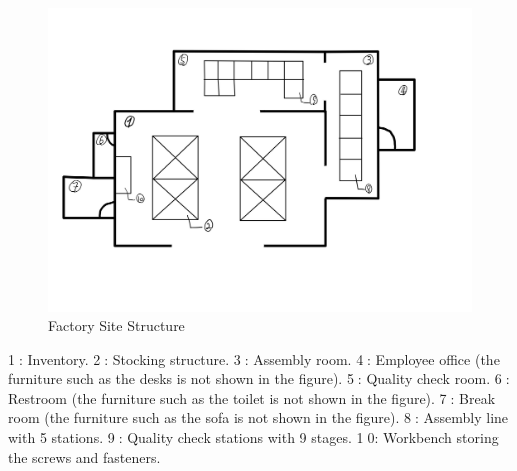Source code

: \begin{figure}
    \centering
    \includegraphics[width=\textwidth]{images/factory.jpg}
    \caption{Factory Site Structure}
    \label{fig:factory_site_structure}
\end{figure}

\textcircled{1}: Inventory.
\textcircled{2}: Stocking structure.
\textcircled{3}: Assembly room.
\textcircled{4}: Employee office (the furniture such as the desks is not shown in the figure).
\textcircled{5}: Quality check room.
\textcircled{6}: Restroom (the furniture such as the toilet is not shown in the figure).
\textcircled{7}: Break room (the furniture such as the sofa is not shown in the figure).
\textcircled{8}: Assembly line with 5 stations.
\textcircled{9}: Quality check stations with 9 stages.
\textcircled{10}: Workbench storing the screws and fasteners.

EXERCISE INSTRUCTIONS -> In the entries above, find each line with the word "textcircled" and copy it.

ANSWER TO THIS TASK ->
\textcircled{1}: Inventory.
\textcircled{2}: Stocking structure.
\textcircled{3}: Assembly room.
\textcircled{4}: Employee office (the furniture such as the desks is not shown in the figure).
\textcircled{5}: Quality check room.
\textcircled{6}: Restroom (the furniture such as the toilet is not shown in the figure).
\textcircled{7}: Break room (the furniture such as the sofa is not shown in the figure).
\textcircled{8}: Assembly line with 5 stations.
\textcircled{9}: Quality check stations with 9 stages.
\textcircled{10}: Workbench storing the screws and fasteners.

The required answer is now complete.